Now, we can construct a TorchServe model archive.

This process will ask us for a **handler service**, but since we're deploying to the PyTorch framework container image we can, [like the container does for single-model endpoints](https://github.com/aws/sagemaker-pytorch-inference-toolkit/blob/6610a410c0cf40bcf15267abe722d20d50e77bcf/src/sagemaker_pytorch_serving_container/torchserve.py#L118), reference the default SageMaker PyTorch handler:

In [None]:
from sagemaker_pytorch_serving_container import handler_service as default_handler_service

default_handler_pyfile = default_handler_service.__file__
print(f"Using SageMaker PyTorch default 'handler_service' from:\n{default_handler_pyfile}")

In [None]:
torch_model_name = "MyModel"
os.makedirs(f"data/torchserve-models/{torch_model_name}", exist_ok=True)
# (-f just forces overwrite if the output archive already exists)
# "tgz" is a supported archive-format but it creates an archive with a nested folder, which won't work
!torch-model-archiver \
    -f \
    --model-name $torch_model_name \
    --handler $default_handler_pyfile \
    --export-path data/torchserve-models \
    --version 1.0 \
    --extra-files data/model/ \
    --archive-format "no-archive"

# ...So we'll tar it separately after creating un-compressed:
tmp_arch_loc = f"../{torch_model_name}.tar.gz"
!cd data/torchserve-models/$torch_model_name && tar -czvf $tmp_arch_loc .

## Deploying a Multi-Model Endpoint

In [None]:
mme_name = "pytorch-mme" + datetime.now().strftime("%Y-%m-%d-%H-%M-%S")
print(f"Creating MME: {mme_name}")
model_data_prefix = f"s3://{bucket}/{prefix}/mme-artifacts/{mme_name}/"
print(f"MME artifact store:\n{model_data_prefix}")

mme = MultiDataModel(
    name=mme_name,
    model_data_prefix=model_data_prefix,
    # The PyTorchModel is passed just to define container/environment the spec:
    model=pytorch_model,
    sagemaker_session=sagemaker_session,
)

In [None]:
mme_predictor = mme.deploy(
    #endpoint_name=mme_name,
    initial_instance_count=1,
    instance_type="ml.c5.xlarge",
)

mme_predictor.serializer = sagemaker.serializers.JSONSerializer()
mme_predictor.deserializer = sagemaker.deserializers.JSONDeserializer()

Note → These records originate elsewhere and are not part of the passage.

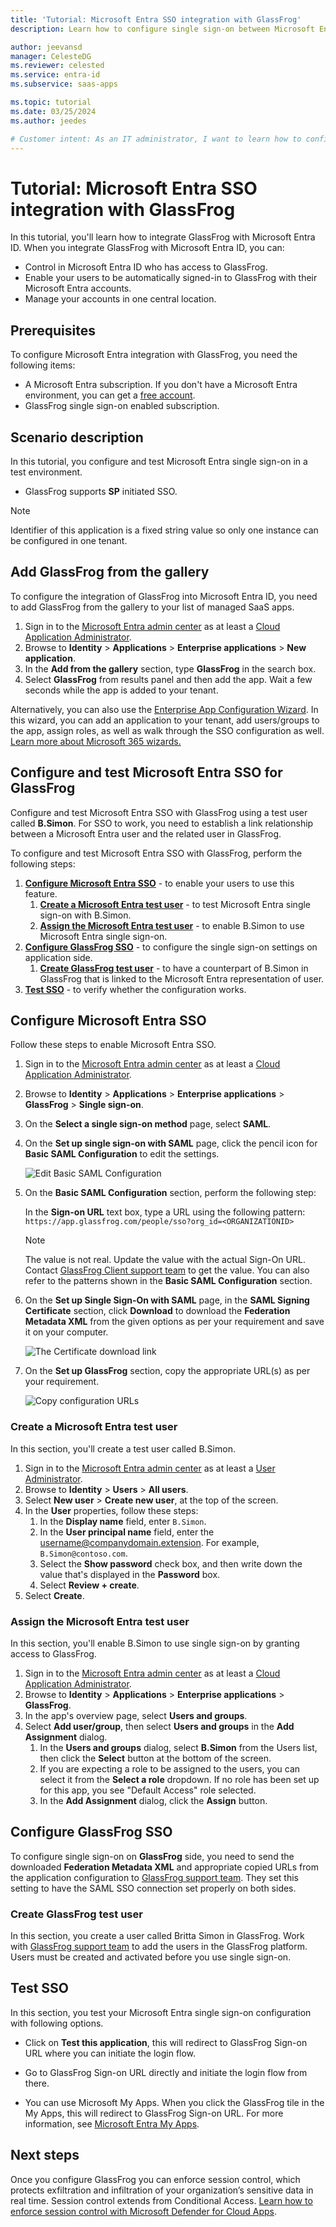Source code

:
 ```yaml
---
title: 'Tutorial: Microsoft Entra SSO integration with GlassFrog'
description: Learn how to configure single sign-on between Microsoft Entra ID and GlassFrog.

author: jeevansd
manager: CelesteDG
ms.reviewer: celested
ms.service: entra-id
ms.subservice: saas-apps

ms.topic: tutorial
ms.date: 03/25/2024
ms.author: jeedes

# Customer intent: As an IT administrator, I want to learn how to configure single sign-on between Microsoft Entra ID and GlassFrog so that I can control who has access to GlassFrog, enable automatic sign-in with Microsoft Entra accounts, and manage my accounts in one central location.
---
```

# Tutorial: Microsoft Entra SSO integration with GlassFrog

In this tutorial, you'll learn how to integrate GlassFrog with Microsoft Entra ID. When you integrate GlassFrog with Microsoft Entra ID, you can:

* Control in Microsoft Entra ID who has access to GlassFrog.
* Enable your users to be automatically signed-in to GlassFrog with their Microsoft Entra accounts.
* Manage your accounts in one central location.

## Prerequisites

To configure Microsoft Entra integration with GlassFrog, you need the following items:

* A Microsoft Entra subscription. If you don't have a Microsoft Entra environment, you can get a [free account](https://azure.microsoft.com/free/).
* GlassFrog single sign-on enabled subscription.

## Scenario description

In this tutorial, you configure and test Microsoft Entra single sign-on in a test environment.

* GlassFrog supports **SP** initiated SSO.

> [!NOTE]
> Identifier of this application is a fixed string value so only one instance can be configured in one tenant.

## Add GlassFrog from the gallery

To configure the integration of GlassFrog into Microsoft Entra ID, you need to add GlassFrog from the gallery to your list of managed SaaS apps.

1. Sign in to the [Microsoft Entra admin center](https://entra.microsoft.com) as at least a [Cloud Application Administrator](~/identity/role-based-access-control/permissions-reference.md#cloud-application-administrator).
1. Browse to **Identity** > **Applications** > **Enterprise applications** > **New application**.
1. In the **Add from the gallery** section, type **GlassFrog** in the search box.
1. Select **GlassFrog** from results panel and then add the app. Wait a few seconds while the app is added to your tenant.

 Alternatively, you can also use the [Enterprise App Configuration Wizard](https://portal.office.com/AdminPortal/home?Q=Docs#/azureadappintegration). In this wizard, you can add an application to your tenant, add users/groups to the app, assign roles, as well as walk through the SSO configuration as well. [Learn more about Microsoft 365 wizards.](/microsoft-365/admin/misc/azure-ad-setup-guides)

<a name='configure-and-test-azure-ad-sso-for-glassfrog'></a>

## Configure and test Microsoft Entra SSO for GlassFrog

Configure and test Microsoft Entra SSO with GlassFrog using a test user called **B.Simon**. For SSO to work, you need to establish a link relationship between a Microsoft Entra user and the related user in GlassFrog.

To configure and test Microsoft Entra SSO with GlassFrog, perform the following steps:

1. **[Configure Microsoft Entra SSO](#configure-azure-ad-sso)** - to enable your users to use this feature.
    1. **[Create a Microsoft Entra test user](#create-an-azure-ad-test-user)** - to test Microsoft Entra single sign-on with B.Simon.
    1. **[Assign the Microsoft Entra test user](#assign-the-azure-ad-test-user)** - to enable B.Simon to use Microsoft Entra single sign-on.
1. **[Configure GlassFrog SSO](#configure-glassfrog-sso)** - to configure the single sign-on settings on application side.
    1. **[Create GlassFrog test user](#create-glassfrog-test-user)** - to have a counterpart of B.Simon in GlassFrog that is linked to the Microsoft Entra representation of user.
1. **[Test SSO](#test-sso)** - to verify whether the configuration works.

<a name='configure-azure-ad-sso'></a>

## Configure Microsoft Entra SSO

Follow these steps to enable Microsoft Entra SSO.

1. Sign in to the [Microsoft Entra admin center](https://entra.microsoft.com) as at least a [Cloud Application Administrator](~/identity/role-based-access-control/permissions-reference.md#cloud-application-administrator).
1. Browse to **Identity** > **Applications** > **Enterprise applications** > **GlassFrog** > **Single sign-on**.
1. On the **Select a single sign-on method** page, select **SAML**.
1. On the **Set up single sign-on with SAML** page, click the pencil icon for **Basic SAML Configuration** to edit the settings.

   ![Edit Basic SAML Configuration](common/edit-urls.png)

1. On the **Basic SAML Configuration** section, perform the following step:

    In the **Sign-on URL** text box, type a URL using the following pattern:
    `https://app.glassfrog.com/people/sso?org_id=<ORGANIZATIONID>`

	> [!NOTE]
	> The value is not real. Update the value with the actual Sign-On URL. Contact [GlassFrog Client support team](mailto:support@glassfrog.com) to get the value. You can also refer to the patterns shown in the **Basic SAML Configuration** section.

1. On the **Set up Single Sign-On with SAML** page, in the **SAML Signing Certificate** section, click **Download** to download the **Federation Metadata XML** from the given options as per your requirement and save it on your computer.

	![The Certificate download link](common/metadataxml.png)

6. On the **Set up GlassFrog** section, copy the appropriate URL(s) as per your requirement.

	![Copy configuration URLs](common/copy-configuration-urls.png)

<a name='create-an-azure-ad-test-user'></a>

### Create a Microsoft Entra test user 

In this section, you'll create a test user called B.Simon.

1. Sign in to the [Microsoft Entra admin center](https://entra.microsoft.com) as at least a [User Administrator](~/identity/role-based-access-control/permissions-reference.md#user-administrator).
1. Browse to **Identity** > **Users** > **All users**.
1. Select **New user** > **Create new user**, at the top of the screen.
1. In the **User** properties, follow these steps:
   1. In the **Display name** field, enter `B.Simon`.  
   1. In the **User principal name** field, enter the username@companydomain.extension. For example, `B.Simon@contoso.com`.
   1. Select the **Show password** check box, and then write down the value that's displayed in the **Password** box.
   1. Select **Review + create**.
1. Select **Create**.

<a name='assign-the-azure-ad-test-user'></a>

### Assign the Microsoft Entra test user

In this section, you'll enable B.Simon to use single sign-on by granting access to GlassFrog.

1. Sign in to the [Microsoft Entra admin center](https://entra.microsoft.com) as at least a [Cloud Application Administrator](~/identity/role-based-access-control/permissions-reference.md#cloud-application-administrator).
1. Browse to **Identity** > **Applications** > **Enterprise applications** > **GlassFrog**.
1. In the app's overview page, select **Users and groups**.
1. Select **Add user/group**, then select **Users and groups** in the **Add Assignment** dialog.
   1. In the **Users and groups** dialog, select **B.Simon** from the Users list, then click the **Select** button at the bottom of the screen.
   1. If you are expecting a role to be assigned to the users, you can select it from the **Select a role** dropdown. If no role has been set up for this app, you see "Default Access" role selected.
   1. In the **Add Assignment** dialog, click the **Assign** button.

## Configure GlassFrog SSO

To configure single sign-on on **GlassFrog** side, you need to send the downloaded **Federation Metadata XML** and appropriate copied URLs from the application configuration to [GlassFrog support team](mailto:support@glassfrog.com). They set this setting to have the SAML SSO connection set properly on both sides.

### Create GlassFrog test user

In this section, you create a user called Britta Simon in GlassFrog. Work with [GlassFrog support team](mailto:support@glassfrog.com) to add the users in the GlassFrog platform. Users must be created and activated before you use single sign-on.

## Test SSO

In this section, you test your Microsoft Entra single sign-on configuration with following options. 

* Click on **Test this application**, this will redirect to GlassFrog Sign-on URL where you can initiate the login flow. 

* Go to GlassFrog Sign-on URL directly and initiate the login flow from there.

* You can use Microsoft My Apps. When you click the GlassFrog tile in the My Apps, this will redirect to GlassFrog Sign-on URL. For more information, see [Microsoft Entra My Apps](/azure/active-directory/manage-apps/end-user-experiences#azure-ad-my-apps).

## Next steps

Once you configure GlassFrog you can enforce session control, which protects exfiltration and infiltration of your organization’s sensitive data in real time. Session control extends from Conditional Access. [Learn how to enforce session control with Microsoft Defender for Cloud Apps](/cloud-app-security/proxy-deployment-aad).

At first, there are no models in the MME's S3 prefix and no models available on the MME:

In [None]:
!aws s3 ls $model_data_prefix

In [None]:
# No models visible!
list(mme.list_models())

## Dynamically adding models to the endpoint

In [None]:
ts_model_s3uri = mme.add_model(model_data_source="./data/torchserve-models/MyModel.tar.gz", model_data_path=torch_model_name)
print(ts_model_s3uri)

In [None]:
list(mme.list_models())

In [None]:
print(f"Calling model {torch_model_name}...")
mme_predictor.predict(
    { "locationIDInput": ["mycty_51549"], "count": 5 },
    target_model=torch_model_name,
)

In [None]:
response = runtime_client.invoke_endpoint(
    EndpointName = mme_name,
    ContentType = "application/json",
    TargetModel = torch_model_name,
    Body = single_test,
)

result = response["Body"].read().decode("utf-8")
print(f"Predicted label is {result}.")

## Clean-up

In [None]:
predictor.delete_endpoint(delete_endpoint_config=True)
mme_predictor.delete_endpoint(delete_endpoint_config=True)

In [None]:
mme.delete_model()
pytorch_model.delete_model()